• Directions:
Leaving out all pictures, retype the records exactly.

• Available data:
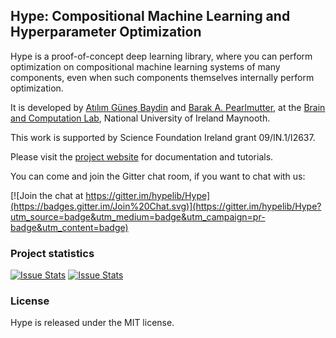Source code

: Hype: Compositional Machine Learning and Hyperparameter Optimization
--------------------------------------------------------------------

Hype is a proof-of-concept deep learning library, where you can perform optimization on compositional machine learning systems of many components, even when such components themselves internally perform optimization.

It is developed by [Atılım Güneş Baydin](http://www.cs.nuim.ie/~gunes/) and [Barak A. Pearlmutter](http://bcl.hamilton.ie/~barak/), at the [Brain and Computation Lab](http://www.bcl.hamilton.ie/), National University of Ireland Maynooth.

This work is supported by Science Foundation Ireland grant 09/IN.1/I2637.

Please visit the [project website](http://hypelib.github.io/Hype/) for documentation and tutorials.

You can come and join the Gitter chat room, if you want to chat with us:

[![Join the chat at https://gitter.im/hypelib/Hype](https://badges.gitter.im/Join%20Chat.svg)](https://gitter.im/hypelib/Hype?utm_source=badge&utm_medium=badge&utm_campaign=pr-badge&utm_content=badge)

### Project statistics

[![Issue Stats](http://issuestats.com/github/hypelib/Hype/badge/pr?style=flat-square)](http://issuestats.com/github/hypelib/Hype)
[![Issue Stats](http://issuestats.com/github/hypelib/Hype/badge/issue?style=flat-square)](http://issuestats.com/github/hypelib/Hype)

### License

Hype is released under the MIT license.
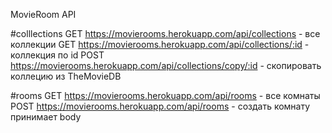 MovieRoom API

#colllections
GET https://movierooms.herokuapp.com/api/collections - все коллекции
GET https://movierooms.herokuapp.com/api/collections/:id - коллекция по id
POST https://movierooms.herokuapp.com/api/collections/copy/:id - скопировать коллецию из TheMovieDB

#rooms
GET https://movierooms.herokuapp.com/api/rooms - все комнаты
POST https://movierooms.herokuapp.com/api/rooms - создать комнату принимает body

• Written answer:
Source code

: Hype: Compositional Machine Learning and Hyperparameter Optimization
--------------------------------------------------------------------

Hype is a proof-of-concept deep learning library, where you can perform optimization on compositional machine learning systems of many components, even when such components themselves internally perform optimization.

It is developed by [Atılım Güneş Baydin](http://www.cs.nuim.ie/~gunes/) and [Barak A. Pearlmutter](http://bcl.hamilton.ie/~barak/), at the [Brain and Computation Lab](http://www.bcl.hamilton.ie/), National University of Ireland Maynooth.

This work is supported by Science Foundation Ireland grant 09/IN.1/I2637.

Please visit the [project website](http://hypelib.github.io/Hype/) for documentation and tutorials.

You can come and join the Gitter chat room, if you want to chat with us:

[![Join the chat at https://gitter.im/hypelib/Hype](https://badges.gitter.im/Join%20Chat.svg)](https://gitter.im/hypelib/Hype?utm_source=badge&utm_medium=badge&utm_campaign=pr-badge&utm_content=badge)

### Project statistics

[![Issue Stats](http://issuestats.com/github/hypelib/Hype/badge/pr?style=flat-square)](http://issuestats.com/github/hypelib/Hype)
[![Issue Stats](http://issuestats.com/github/hypelib/Hype/badge/issue?style=flat-square)](http://issuestats.com/github/hypelib/Hype)

### License

Hype is released under the MIT license.
 MovieRoom API

#colllections
GET https://movierooms.herokuapp.com/api/collections - все коллекции
GET https://movierooms.herokuapp.com/api/collections/:id - коллекция по id
POST https://movierooms.herokuapp.com/api/collections/copy/:id - скопировать коллецию из TheMovieDB

#rooms
GET https://movierooms.herokuapp.com/api/rooms - все комнаты
POST https://movierooms.herokuapp.com/api/rooms - создать комнату принимает body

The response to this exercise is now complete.